Jonathan Pushnik (photographer),
Tiffany Frasier (writer)
Soccer players blur together on the pitch. Forget trying to read their numbers; they are reduced to a trail of their kit’s color. Maybe this is why soccer stars of renown (at least in the American consciousness) have had distinctive haircuts: Cobi Jones had dreadlocks; Alexi Lalas has a plume of red hair. Natasha Kai doesn’t go wild at the salon—it’s her time spent in tattoo parlors, along with a beautiful game, that makes her stand out.
After getting her first tattoo as the result of a dare at age 19, Kai fell in love with the artwork and freedom of expression that tattoos allow.

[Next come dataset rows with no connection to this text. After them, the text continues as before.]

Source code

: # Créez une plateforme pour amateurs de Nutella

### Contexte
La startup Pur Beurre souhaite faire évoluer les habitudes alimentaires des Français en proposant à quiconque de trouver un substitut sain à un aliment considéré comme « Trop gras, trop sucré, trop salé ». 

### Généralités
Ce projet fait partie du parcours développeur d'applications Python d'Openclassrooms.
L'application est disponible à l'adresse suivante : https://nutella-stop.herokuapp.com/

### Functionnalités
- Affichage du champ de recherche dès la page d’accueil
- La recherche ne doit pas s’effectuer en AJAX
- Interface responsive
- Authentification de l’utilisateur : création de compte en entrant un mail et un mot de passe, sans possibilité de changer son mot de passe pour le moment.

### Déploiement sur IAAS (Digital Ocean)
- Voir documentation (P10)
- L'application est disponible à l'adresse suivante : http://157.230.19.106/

She now has plenty of tattoos, one drawing inspiration from soccer. “It’s the word believe in Chinese with God’s hands around it,” Kai says. “At the Beijing Olympics we knew that if we believed in each other and played hard, we would win.” They took home the gold over the vaunted Brazilian squadron.
Kai has become one of the most recognized female soccer players in the world since making her United States Women’s National Team debut at the Algarve Cup in Portugal in 2006. Two years later, Kai scored the game-winning goal against Canada in extra time during the quarterfinals of the Olympics, advancing her team into the medal round. In Women’s Professional Soccer Kai helped Sky Blue FC win the 2009 Championship, and this season she is suiting up for the Philadelphia Independence. She was also the first athlete in Western Athletic Conference history to earn three Player of the Year awards while playing soccer at the University of Hawaii at Manoa.

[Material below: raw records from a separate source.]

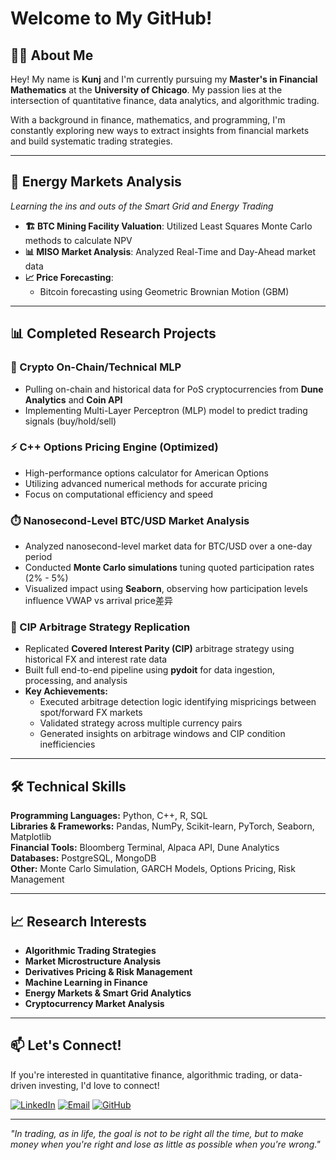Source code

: # Welcome to My GitHub!

## 🧑‍🎓 About Me

Hey! My name is **Kunj** and I'm currently pursuing my **Master's in Financial Mathematics** at the **University of Chicago**. My passion lies at the intersection of quantitative finance, data analytics, and algorithmic trading. 

With a background in finance, mathematics, and programming, I'm constantly exploring new ways to extract insights from financial markets and build systematic trading strategies.

---

## 🔋 Energy Markets Analysis 
*Learning the ins and outs of the Smart Grid and Energy Trading*

- **🏗️ BTC Mining Facility Valuation**: Utilized Least Squares Monte Carlo methods to calculate NPV
- **📊 MISO Market Analysis**: Analyzed Real-Time and Day-Ahead market data 
- **📈 Price Forecasting**: 
  - Bitcoin forecasting using Geometric Brownian Motion (GBM)

---

## 📊 Completed Research Projects


### 🤖 Crypto On-Chain/Technical MLP
- Pulling on-chain and historical data for PoS cryptocurrencies from **Dune Analytics** and **Coin API**
- Implementing Multi-Layer Perceptron (MLP) model to predict trading signals (buy/hold/sell)

### ⚡ C++ Options Pricing Engine (Optimized)
- High-performance options calculator for American Options
- Utilizing advanced numerical methods for accurate pricing
- Focus on computational efficiency and speed


### ⏱️ Nanosecond-Level BTC/USD Market Analysis
- Analyzed nanosecond-level market data for BTC/USD over a one-day period
- Conducted **Monte Carlo simulations** tuning quoted participation rates (2% - 5%)
- Visualized impact using **Seaborn**, observing how participation levels influence VWAP vs arrival price差异

### 💱 CIP Arbitrage Strategy Replication
- Replicated **Covered Interest Parity (CIP)** arbitrage strategy using historical FX and interest rate data
- Built full end-to-end pipeline using **pydoit** for data ingestion, processing, and analysis
- **Key Achievements:**
  - Executed arbitrage detection logic identifying mispricings between spot/forward FX markets
  - Validated strategy across multiple currency pairs
  - Generated insights on arbitrage windows and CIP condition inefficiencies

---

## 🛠️ Technical Skills

**Programming Languages:** Python, C++, R, SQL  
**Libraries & Frameworks:** Pandas, NumPy, Scikit-learn, PyTorch, Seaborn, Matplotlib  
**Financial Tools:** Bloomberg Terminal, Alpaca API, Dune Analytics  
**Databases:** PostgreSQL, MongoDB  
**Other:** Monte Carlo Simulation, GARCH Models, Options Pricing, Risk Management  

---

## 📈 Research Interests

- **Algorithmic Trading Strategies**
- **Market Microstructure Analysis** 
- **Derivatives Pricing & Risk Management**
- **Machine Learning in Finance**
- **Energy Markets & Smart Grid Analytics**
- **Cryptocurrency Market Analysis**

---

## 📫 Let's Connect!

If you're interested in quantitative finance, algorithmic trading, or data-driven investing, I'd love to connect!

[![LinkedIn](https://img.shields.io/badge/-LinkedIn-0077B5?style=flat&logo=Linkedin&logoColor=white)](https://www.linkedin.com/in/kunjmshah/)
[![Email](https://img.shields.io/badge/-Email-D14836?style=flat&logo=Gmail&logoColor=white)](mailto:your.email@uchicago.edu)
[![GitHub](https://img.shields.io/badge/-GitHub-181717?style=flat&logo=GitHub&logoColor=white)](https://github.com/yourusername)

---

*"In trading, as in life, the goal is not to be right all the time, but to make money when you're right and lose as little as possible when you're wrong."*
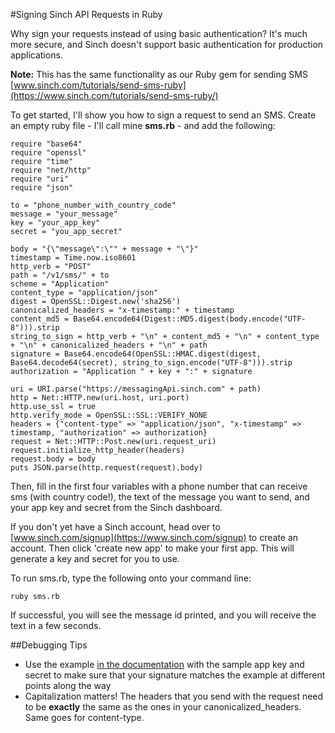 #Signing Sinch API Requests in Ruby

Why sign your requests instead of using basic authentication? It's much more secure, and Sinch doesn't support basic authentication for production applications.

**Note:** This has the same functionality as our Ruby gem for sending SMS [www.sinch.com/tutorials/send-sms-ruby](https://www.sinch.com/tutorials/send-sms-ruby/)

To get started, I'll show you how to sign a request to send an SMS. Create an empty ruby file - I'll call mine **sms.rb** - and add the following:

	require "base64"
	require "openssl"
	require "time"
	require "net/http"
	require "uri"
	require "json"

	to = "phone_number_with_country_code"
	message = "your_message"
	key = "your_app_key"
	secret = "you_app_secret"

	body = "{\"message\":\"" + message + "\"}"
	timestamp = Time.now.iso8601
	http_verb = "POST"
	path = "/v1/sms/" + to
	scheme = "Application"
	content_type = "application/json"
	digest = OpenSSL::Digest.new('sha256')
	canonicalized_headers = "x-timestamp:" + timestamp
	content_md5 = Base64.encode64(Digest::MD5.digest(body.encode("UTF-8"))).strip
	string_to_sign = http_verb + "\n" + content_md5 + "\n" + content_type + "\n" + canonicalized_headers + "\n" + path        
	signature = Base64.encode64(OpenSSL::HMAC.digest(digest, Base64.decode64(secret), string_to_sign.encode("UTF-8"))).strip
	authorization = "Application " + key + ":" + signature

	uri = URI.parse("https://messagingApi.sinch.com" + path)
	http = Net::HTTP.new(uri.host, uri.port)
	http.use_ssl = true
	http.verify_mode = OpenSSL::SSL::VERIFY_NONE
	headers = {"content-type" => "application/json", "x-timestamp" => timestamp, "authorization" => authorization}
	request = Net::HTTP::Post.new(uri.request_uri)
	request.initialize_http_header(headers)
	request.body = body
	puts JSON.parse(http.request(request).body)

Then, fill in the first four variables with a phone number that can receive sms (with country code!), the text of the message you want to send, and your app key and secret from the Sinch dashboard.

If you don't yet have a Sinch account, head over to [www.sinch.com/signup](https://www.sinch.com/signup) to create an account. Then click 'create new app' to make your first app. This will generate a key and secret for you to use.

To run sms.rb, type the following onto your command line:

	ruby sms.rb

If successful, you will see the message id printed, and you will receive the text in a few seconds.

##Debugging Tips

- Use the example [in the documentation](https://www.sinch.com/docs/sms/#sendsms) with the sample app key and secret to make sure that your signature matches the example at different points along the way
- Capitalization matters! The headers that you send with the request need to be **exactly** the same as the ones in your canonicalized_headers. Same goes for content-type.

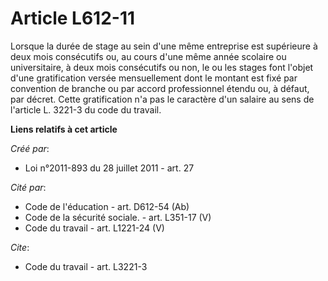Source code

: # Article L612-11

Lorsque la durée de stage au sein d'une même entreprise est supérieure à deux mois consécutifs ou, au cours d'une même année
scolaire ou universitaire, à deux mois consécutifs ou non, le ou les stages font l'objet d'une gratification versée
mensuellement dont le montant est fixé par convention de branche ou par accord professionnel étendu ou, à défaut, par décret.
Cette gratification n'a pas le caractère d'un salaire au sens de l'article L. 3221-3 du code du travail.

**Liens relatifs à cet article**

_Créé par_:

  - Loi n°2011-893 du 28 juillet 2011 - art. 27

_Cité par_:

  - Code de l'éducation - art. D612-54 (Ab)
  - Code de la sécurité sociale. - art. L351-17 (V)
  - Code du travail - art. L1221-24 (V)

_Cite_:

  - Code du travail - art. L3221-3
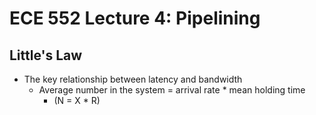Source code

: # ECE 552 Lecture 4: Pipelining

## Little's Law

* The key relationship between latency and bandwidth
  * Average number in the system = arrival rate * mean holding time
    * (N = X * R)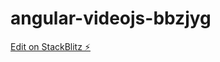 # angular-videojs-bbzjyg

[Edit on StackBlitz ⚡️](https://stackblitz.com/edit/angular-videojs-bbzjyg)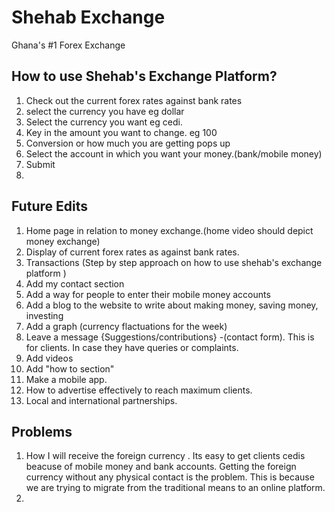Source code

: # Shehab Exchange


Ghana's #1 Forex Exchange


## How to use Shehab's Exchange Platform?

1. Check out the current forex rates against bank rates
2. select the currency you  have eg dollar
3. Select the currency you want eg cedi.
4. Key in the amount you want to change. eg 100
5. Conversion or how much you are getting pops up
5. Select the account in which you want your money.(bank/mobile money)
6. Submit
7.

## Future Edits
1. Home page in relation to money exchange.(home video  should depict money exchange)
2. Display of current forex rates as against bank rates.
3. Transactions (Step by step approach on how to use shehab's exchange platform )
4. Add my contact section
5. Add a way for people to enter their mobile money accounts
6. Add a blog to the website to write about making money, saving money, investing
7. Add a graph (currency flactuations for the week)
8.  Leave a message {Suggestions/contributions} -(contact form). This is for clients. In case they have queries or complaints.
9. Add videos 
10. Add "how to section"
11. Make a mobile app.
12. How to advertise effectively to reach maximum clients.
13. Local and international partnerships.

## Problems


1.  How I will receive the foreign currency . Its easy to get clients cedis beacuse of mobile money and bank accounts.  Getting the
 foreign currency  without any physical contact is the problem. This is because we are trying to migrate from the traditional means to an online platform.
1. 




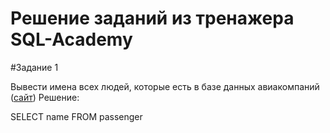 # Решение заданий из тренажера SQL-Academy
#Задание 1

Вывести имена всех людей, которые есть в базе данных авиакомпаний ([сайт](https://sql-academy.org/ru/trainer/tasks/1))
Решение:

SELECT name
FROM passenger
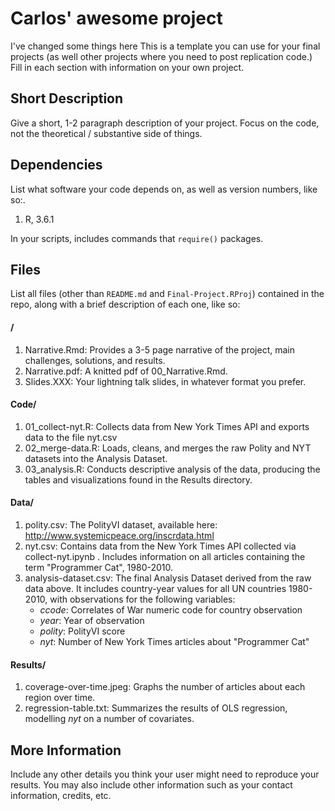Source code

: # Carlos' awesome project

I've changed some things here
This is a template you can use for your final projects (as well other projects where you need to post replication code.) Fill in each section with information on your own project.

## Short Description

Give a short, 1-2 paragraph description of your project. Focus on the code, not the theoretical / substantive side of things. 

## Dependencies

List what software your code depends on, as well as version numbers, like so:.

1. R, 3.6.1

In your scripts, includes commands that `require()` packages.

## Files

List all files (other than `README.md` and `Final-Project.RProj`) contained in the repo, along with a brief description of each one, like so:

#### /

1. Narrative.Rmd: Provides a 3-5 page narrative of the project, main challenges, solutions, and results.
2. Narrative.pdf: A knitted pdf of 00_Narrative.Rmd. 
3. Slides.XXX: Your lightning talk slides, in whatever format you prefer.

#### Code/
1. 01_collect-nyt.R: Collects data from New York Times API and exports data to the file nyt.csv
2. 02_merge-data.R: Loads, cleans, and merges the raw Polity and NYT datasets into the Analysis Dataset.
3. 03_analysis.R: Conducts descriptive analysis of the data, producing the tables and visualizations found in the Results directory.

#### Data/

1. polity.csv: The PolityVI dataset, available here: http://www.systemicpeace.org/inscrdata.html
2. nyt.csv: Contains data from the New York Times API collected via collect-nyt.ipynb . Includes information on all articles containing the term "Programmer Cat", 1980-2010.
3. analysis-dataset.csv: The final Analysis Dataset derived from the raw data above. It includes country-year values for all UN countries 1980-2010, with observations for the following variables: 
    - *ccode*: Correlates of War numeric code for country observation
    - *year*: Year of observation
    - *polity*: PolityVI score
    - *nyt*: Number of New York Times articles about "Programmer Cat"

#### Results/

1. coverage-over-time.jpeg: Graphs the number of articles about each region over time.
2. regression-table.txt: Summarizes the results of OLS regression, modelling *nyt* on a number of covariates.

## More Information

Include any other details you think your user might need to reproduce your results. You may also include other information such as your contact information, credits, etc.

Most of Kai’s art was done by artists in her native Hawaii. She has two turtles indigenous to the island on her back, a Polynesian tattoo sleeve on her right arm, and the state flower, the hibiscus, on her right shoulder.

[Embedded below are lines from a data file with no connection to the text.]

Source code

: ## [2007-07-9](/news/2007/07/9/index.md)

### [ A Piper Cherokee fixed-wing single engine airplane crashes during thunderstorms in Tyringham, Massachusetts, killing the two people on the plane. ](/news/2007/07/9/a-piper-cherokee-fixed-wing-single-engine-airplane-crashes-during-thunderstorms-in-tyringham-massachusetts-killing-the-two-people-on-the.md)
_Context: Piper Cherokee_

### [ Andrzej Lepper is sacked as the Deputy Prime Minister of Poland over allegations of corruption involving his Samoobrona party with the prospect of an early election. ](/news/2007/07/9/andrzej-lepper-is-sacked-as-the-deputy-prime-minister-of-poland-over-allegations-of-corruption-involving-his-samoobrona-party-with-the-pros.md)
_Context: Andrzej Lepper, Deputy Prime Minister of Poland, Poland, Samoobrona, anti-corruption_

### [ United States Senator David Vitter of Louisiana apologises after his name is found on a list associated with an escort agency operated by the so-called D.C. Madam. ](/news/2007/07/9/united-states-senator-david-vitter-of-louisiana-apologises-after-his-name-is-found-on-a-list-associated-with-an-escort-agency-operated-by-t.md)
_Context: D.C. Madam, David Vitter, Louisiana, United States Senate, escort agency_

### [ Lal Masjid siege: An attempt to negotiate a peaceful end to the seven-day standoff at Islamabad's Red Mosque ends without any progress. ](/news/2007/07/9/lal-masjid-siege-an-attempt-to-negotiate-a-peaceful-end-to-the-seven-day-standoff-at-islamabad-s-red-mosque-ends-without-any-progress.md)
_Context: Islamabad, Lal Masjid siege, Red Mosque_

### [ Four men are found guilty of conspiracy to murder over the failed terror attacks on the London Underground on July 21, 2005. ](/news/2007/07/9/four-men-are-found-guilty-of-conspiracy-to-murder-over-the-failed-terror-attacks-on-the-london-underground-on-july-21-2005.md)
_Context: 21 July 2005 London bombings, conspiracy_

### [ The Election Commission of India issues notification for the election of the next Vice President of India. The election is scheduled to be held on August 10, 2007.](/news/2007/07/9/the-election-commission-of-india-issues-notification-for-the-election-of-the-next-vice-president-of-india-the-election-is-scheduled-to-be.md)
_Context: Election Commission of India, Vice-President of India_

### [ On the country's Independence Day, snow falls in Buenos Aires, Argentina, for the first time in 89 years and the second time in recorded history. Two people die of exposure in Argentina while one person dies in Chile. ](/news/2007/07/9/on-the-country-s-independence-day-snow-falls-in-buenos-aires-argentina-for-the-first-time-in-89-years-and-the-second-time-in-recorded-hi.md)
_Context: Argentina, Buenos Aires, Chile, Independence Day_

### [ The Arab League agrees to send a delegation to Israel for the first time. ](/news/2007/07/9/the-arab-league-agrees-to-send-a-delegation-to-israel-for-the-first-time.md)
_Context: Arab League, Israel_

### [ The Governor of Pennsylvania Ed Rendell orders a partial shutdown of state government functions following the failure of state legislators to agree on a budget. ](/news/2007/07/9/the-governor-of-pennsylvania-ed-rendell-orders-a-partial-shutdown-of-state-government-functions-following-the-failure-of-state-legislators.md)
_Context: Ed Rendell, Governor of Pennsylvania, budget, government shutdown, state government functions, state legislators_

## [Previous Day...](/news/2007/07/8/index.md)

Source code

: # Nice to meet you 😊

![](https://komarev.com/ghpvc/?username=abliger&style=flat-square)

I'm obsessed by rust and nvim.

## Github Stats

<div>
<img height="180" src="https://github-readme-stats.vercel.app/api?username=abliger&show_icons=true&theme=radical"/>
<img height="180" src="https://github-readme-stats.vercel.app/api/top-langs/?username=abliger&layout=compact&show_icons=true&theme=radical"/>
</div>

With plenty of tattoo work already done, she’s now working to make pro soccer a popular sport in the United States, just as it is in South America and Europe. She also wants American players to be more visible in the soccer world. “It doesn’t matter where you come from. I’m from a small island but I feel free on the field,” Kai says. “When I’m out there [on the field] it’s my domain, I have no worries, and I play hard. Play with your heart and you’ll be unstoppable.”